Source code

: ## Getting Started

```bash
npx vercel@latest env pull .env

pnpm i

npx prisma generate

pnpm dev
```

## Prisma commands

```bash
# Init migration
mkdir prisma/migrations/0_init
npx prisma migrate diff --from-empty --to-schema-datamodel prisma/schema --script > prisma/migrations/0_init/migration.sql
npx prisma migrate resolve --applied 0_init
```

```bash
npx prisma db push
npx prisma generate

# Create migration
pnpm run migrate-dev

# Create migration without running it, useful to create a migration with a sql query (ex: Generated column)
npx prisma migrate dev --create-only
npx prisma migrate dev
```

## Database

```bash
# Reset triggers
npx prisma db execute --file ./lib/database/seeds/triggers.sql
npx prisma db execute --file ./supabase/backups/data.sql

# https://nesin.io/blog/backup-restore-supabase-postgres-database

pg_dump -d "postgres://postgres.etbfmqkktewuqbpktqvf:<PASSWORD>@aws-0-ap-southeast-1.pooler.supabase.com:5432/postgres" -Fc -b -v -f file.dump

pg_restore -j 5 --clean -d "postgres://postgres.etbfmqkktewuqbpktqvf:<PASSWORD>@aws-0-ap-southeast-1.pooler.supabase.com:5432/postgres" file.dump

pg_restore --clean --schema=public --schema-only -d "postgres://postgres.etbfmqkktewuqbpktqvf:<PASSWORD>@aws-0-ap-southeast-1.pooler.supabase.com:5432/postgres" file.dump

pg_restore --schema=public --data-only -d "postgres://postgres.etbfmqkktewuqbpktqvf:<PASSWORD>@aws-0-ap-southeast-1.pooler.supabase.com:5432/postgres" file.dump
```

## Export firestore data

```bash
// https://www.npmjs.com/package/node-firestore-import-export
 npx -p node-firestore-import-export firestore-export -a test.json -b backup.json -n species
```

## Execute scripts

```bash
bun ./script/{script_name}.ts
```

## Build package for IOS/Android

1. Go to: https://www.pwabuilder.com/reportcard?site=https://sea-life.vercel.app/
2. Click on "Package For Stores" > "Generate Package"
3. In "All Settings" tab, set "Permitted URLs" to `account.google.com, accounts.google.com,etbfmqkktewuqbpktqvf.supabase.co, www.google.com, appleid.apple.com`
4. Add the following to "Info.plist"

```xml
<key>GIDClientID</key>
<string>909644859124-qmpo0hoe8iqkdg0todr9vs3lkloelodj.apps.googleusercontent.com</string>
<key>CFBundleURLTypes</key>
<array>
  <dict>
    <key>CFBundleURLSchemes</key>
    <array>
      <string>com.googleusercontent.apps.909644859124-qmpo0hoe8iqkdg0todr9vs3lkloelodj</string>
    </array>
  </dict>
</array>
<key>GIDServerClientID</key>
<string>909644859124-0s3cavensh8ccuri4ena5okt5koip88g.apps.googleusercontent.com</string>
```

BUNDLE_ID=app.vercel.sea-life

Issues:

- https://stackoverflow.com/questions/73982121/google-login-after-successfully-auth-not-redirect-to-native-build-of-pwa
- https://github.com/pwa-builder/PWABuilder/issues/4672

▬▬▬▬▬▬

### [Work instructions]
Set down each line of the material above without a single alteration.

### [Answer box]
Source code

: ## Getting Started

```bash
npx vercel@latest env pull .env

pnpm i

npx prisma generate

pnpm dev
```

## Prisma commands

```bash
# Init migration
mkdir prisma/migrations/0_init
npx prisma migrate diff --from-empty --to-schema-datamodel prisma/schema --script > prisma/migrations/0_init/migration.sql
npx prisma migrate resolve --applied 0_init
```

```bash
npx prisma db push
npx prisma generate

# Create migration
pnpm run migrate-dev

# Create migration without running it, useful to create a migration with a sql query (ex: Generated column)
npx prisma migrate dev --create-only
npx prisma migrate dev
```

## Database

```bash
# Reset triggers
npx prisma db execute --file ./lib/database/seeds/triggers.sql
npx prisma db execute --file ./supabase/backups/data.sql

# https://nesin.io/blog/backup-restore-supabase-postgres-database

pg_dump -d "postgres://postgres.etbfmqkktewuqbpktqvf:<PASSWORD>@aws-0-ap-southeast-1.pooler.supabase.com:5432/postgres" -Fc -b -v -f file.dump

pg_restore -j 5 --clean -d "postgres://postgres.etbfmqkktewuqbpktqvf:<PASSWORD>@aws-0-ap-southeast-1.pooler.supabase.com:5432/postgres" file.dump

pg_restore --clean --schema=public --schema-only -d "postgres://postgres.etbfmqkktewuqbpktqvf:<PASSWORD>@aws-0-ap-southeast-1.pooler.supabase.com:5432/postgres" file.dump

pg_restore --schema=public --data-only -d "postgres://postgres.etbfmqkktewuqbpktqvf:<PASSWORD>@aws-0-ap-southeast-1.pooler.supabase.com:5432/postgres" file.dump
```

## Export firestore data

```bash
// https://www.npmjs.com/package/node-firestore-import-export
 npx -p node-firestore-import-export firestore-export -a test.json -b backup.json -n species
```

## Execute scripts

```bash
bun ./script/{script_name}.ts
```

## Build package for IOS/Android

1. Go to: https://www.pwabuilder.com/reportcard?site=https://sea-life.vercel.app/
2. Click on "Package For Stores" > "Generate Package"
3. In "All Settings" tab, set "Permitted URLs" to `account.google.com, accounts.google.com,etbfmqkktewuqbpktqvf.supabase.co, www.google.com, appleid.apple.com`
4. Add the following to "Info.plist"

```xml
<key>GIDClientID</key>
<string>909644859124-qmpo0hoe8iqkdg0todr9vs3lkloelodj.apps.googleusercontent.com</string>
<key>CFBundleURLTypes</key>
<array>
  <dict>
    <key>CFBundleURLSchemes</key>
    <array>
      <string>com.googleusercontent.apps.909644859124-qmpo0hoe8iqkdg0todr9vs3lkloelodj</string>
    </array>
  </dict>
</array>
<key>GIDServerClientID</key>
<string>909644859124-0s3cavensh8ccuri4ena5okt5koip88g.apps.googleusercontent.com</string>
```

BUNDLE_ID=app.vercel.sea-life

Issues:

- https://stackoverflow.com/questions/73982121/google-login-after-successfully-auth-not-redirect-to-native-build-of-pwa
- https://github.com/pwa-builder/PWABuilder/issues/4672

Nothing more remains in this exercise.